Australian Dollar (AUD) depressed as US Dollar strengthens

The Australian Dollar is in a rut this morning, as strength in its rival US Dollar (USD) exerts pressure upon the risk-off currency. Lacklustre equity trade further dents the ‘Aussie’.

Fading hopes for imminent interest rate cuts from major central banks imply a longer period of restrictive policy pressures, dampening support for more volatile currencies. Policymakers from the BoE, European Central Bank (ECB) and the Federal Reserve are pushing back against demands for looser monetary policy, with now just a 10% chance that the latter will cut borrowing costs in March, according to CME’s Fedwatch tool.

On the other hand, hawkish sentiment from Australia’s own central bank, the Reserve Bank of Australia (RBA), has lent some support to the currency. AUD climbed overnight as minutes from the RBA’s latest monetary policy meeting indicated that the bank would not be cutting interest rates anytime soon.

Strong domestic data from earlier in the week also helps to sustain a degree of bullish momentum. Private sector activity returned to growth in February for the first time since September 2023, as expansion in the services sector boosted the Australian economy.
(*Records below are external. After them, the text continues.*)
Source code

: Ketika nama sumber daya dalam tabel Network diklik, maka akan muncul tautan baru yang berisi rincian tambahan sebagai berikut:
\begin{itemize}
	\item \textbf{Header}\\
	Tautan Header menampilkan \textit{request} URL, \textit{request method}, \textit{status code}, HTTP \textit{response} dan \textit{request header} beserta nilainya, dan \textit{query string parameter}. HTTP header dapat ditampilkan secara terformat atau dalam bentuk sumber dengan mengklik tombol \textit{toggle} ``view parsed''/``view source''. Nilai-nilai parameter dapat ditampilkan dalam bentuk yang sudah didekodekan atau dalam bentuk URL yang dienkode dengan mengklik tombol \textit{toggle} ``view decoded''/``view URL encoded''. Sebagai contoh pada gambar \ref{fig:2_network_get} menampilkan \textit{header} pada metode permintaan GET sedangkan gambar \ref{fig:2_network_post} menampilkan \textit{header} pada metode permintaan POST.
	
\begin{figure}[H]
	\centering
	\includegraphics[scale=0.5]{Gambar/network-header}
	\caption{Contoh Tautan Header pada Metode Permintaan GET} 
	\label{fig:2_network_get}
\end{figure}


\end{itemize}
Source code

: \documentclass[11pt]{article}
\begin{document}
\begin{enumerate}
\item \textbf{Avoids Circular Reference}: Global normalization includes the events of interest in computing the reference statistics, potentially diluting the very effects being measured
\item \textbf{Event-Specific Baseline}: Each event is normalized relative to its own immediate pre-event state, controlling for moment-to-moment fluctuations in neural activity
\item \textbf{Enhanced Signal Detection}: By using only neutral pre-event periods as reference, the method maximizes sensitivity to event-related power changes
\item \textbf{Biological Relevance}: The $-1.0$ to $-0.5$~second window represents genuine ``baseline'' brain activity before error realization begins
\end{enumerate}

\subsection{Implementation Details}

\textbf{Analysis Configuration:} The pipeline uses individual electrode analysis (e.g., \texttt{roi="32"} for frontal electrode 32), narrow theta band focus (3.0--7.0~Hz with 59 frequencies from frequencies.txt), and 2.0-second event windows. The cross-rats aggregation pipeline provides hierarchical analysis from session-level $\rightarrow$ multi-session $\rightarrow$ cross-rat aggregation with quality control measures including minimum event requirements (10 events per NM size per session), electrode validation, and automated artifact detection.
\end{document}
GBP/AUD forecast: quiet start to week leaves exchange rate exposed to losses

The Pound Australian Dollar may be influenced by UK data on Monday, as the Confederation of British Industry (CBI) releases its distributive trades index. If the confederation’s retail sales balance increased from –50 to –47 for the month of February, GBP could enjoy modest tailwinds.

Additional domestic data is scarce: instead, GBP/AUD may take direction from the release of the latest manufacturing index from the US Federal Reserve. An improvement in US manufacturing would likely buoy the ‘Greenback’, and in suggesting that the world’s largest economy is recovering could raise morale generally. A risk-on mood would support both the Pound and the ‘Aussie’, neither of which are safe-haven assets.